++++ Records supplied

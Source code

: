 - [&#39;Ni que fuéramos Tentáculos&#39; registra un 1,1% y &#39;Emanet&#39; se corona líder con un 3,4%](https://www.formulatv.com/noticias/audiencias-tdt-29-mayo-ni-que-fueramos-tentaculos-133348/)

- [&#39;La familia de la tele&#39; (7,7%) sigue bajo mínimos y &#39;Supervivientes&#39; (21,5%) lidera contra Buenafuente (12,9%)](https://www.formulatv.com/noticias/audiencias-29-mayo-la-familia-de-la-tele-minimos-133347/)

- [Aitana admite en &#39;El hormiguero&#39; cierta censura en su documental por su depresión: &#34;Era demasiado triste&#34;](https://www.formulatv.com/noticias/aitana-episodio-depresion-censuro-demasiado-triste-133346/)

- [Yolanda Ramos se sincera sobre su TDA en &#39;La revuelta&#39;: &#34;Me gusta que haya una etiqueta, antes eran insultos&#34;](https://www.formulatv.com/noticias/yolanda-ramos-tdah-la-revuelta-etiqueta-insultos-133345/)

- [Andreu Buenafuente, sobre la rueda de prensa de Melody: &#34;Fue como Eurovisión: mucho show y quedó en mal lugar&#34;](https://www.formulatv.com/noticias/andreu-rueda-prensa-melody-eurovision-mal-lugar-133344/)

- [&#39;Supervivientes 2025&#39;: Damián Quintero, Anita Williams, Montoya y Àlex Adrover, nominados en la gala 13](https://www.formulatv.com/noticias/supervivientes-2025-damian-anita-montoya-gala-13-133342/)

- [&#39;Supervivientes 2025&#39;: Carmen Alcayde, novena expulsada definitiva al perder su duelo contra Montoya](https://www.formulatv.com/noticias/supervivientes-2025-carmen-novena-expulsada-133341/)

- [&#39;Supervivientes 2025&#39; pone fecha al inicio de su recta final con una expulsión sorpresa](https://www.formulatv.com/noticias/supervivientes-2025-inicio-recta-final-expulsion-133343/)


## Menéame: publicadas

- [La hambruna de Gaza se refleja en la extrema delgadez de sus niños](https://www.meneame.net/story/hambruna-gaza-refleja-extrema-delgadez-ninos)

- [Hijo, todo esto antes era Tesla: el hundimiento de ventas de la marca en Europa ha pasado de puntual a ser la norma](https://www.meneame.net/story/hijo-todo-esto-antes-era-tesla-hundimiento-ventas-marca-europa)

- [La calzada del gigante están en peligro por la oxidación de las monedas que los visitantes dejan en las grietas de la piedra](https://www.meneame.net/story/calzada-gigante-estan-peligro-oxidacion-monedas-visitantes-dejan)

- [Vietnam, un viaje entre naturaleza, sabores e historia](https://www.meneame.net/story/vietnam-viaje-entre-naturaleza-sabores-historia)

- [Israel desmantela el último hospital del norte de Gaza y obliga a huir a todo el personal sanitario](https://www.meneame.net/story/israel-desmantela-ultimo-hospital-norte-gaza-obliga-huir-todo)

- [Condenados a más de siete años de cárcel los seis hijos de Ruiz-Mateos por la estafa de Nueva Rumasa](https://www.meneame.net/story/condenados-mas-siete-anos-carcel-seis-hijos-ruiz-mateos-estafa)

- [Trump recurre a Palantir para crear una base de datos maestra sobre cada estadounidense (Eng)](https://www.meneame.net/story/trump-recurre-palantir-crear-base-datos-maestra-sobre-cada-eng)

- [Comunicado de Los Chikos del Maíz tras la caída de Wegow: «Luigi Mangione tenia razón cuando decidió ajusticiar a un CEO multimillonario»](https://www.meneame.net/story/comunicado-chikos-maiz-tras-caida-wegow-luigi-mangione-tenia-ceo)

++++++++

■ Work instruction
The lines to copy run from the start of the records above through the line holding "- [Yolanda Ramos"; give them exactly, both ends included, and nothing else.

■ Exercise output
Source code

: - [&#39;Ni que fuéramos Tentáculos&#39; registra un 1,1% y &#39;Emanet&#39; se corona líder con un 3,4%](https://www.formulatv.com/noticias/audiencias-tdt-29-mayo-ni-que-fueramos-tentaculos-133348/)

- [&#39;La familia de la tele&#39; (7,7%) sigue bajo mínimos y &#39;Supervivientes&#39; (21,5%) lidera contra Buenafuente (12,9%)](https://www.formulatv.com/noticias/audiencias-29-mayo-la-familia-de-la-tele-minimos-133347/)

- [Aitana admite en &#39;El hormiguero&#39; cierta censura en su documental por su depresión: &#34;Era demasiado triste&#34;](https://www.formulatv.com/noticias/aitana-episodio-depresion-censuro-demasiado-triste-133346/)

- [Yolanda Ramos se sincera sobre su TDA en &#39;La revuelta&#39;: &#34;Me gusta que haya una etiqueta, antes eran insultos&#34;](https://www.formulatv.com/noticias/yolanda-ramos-tdah-la-revuelta-etiqueta-insultos-133345/)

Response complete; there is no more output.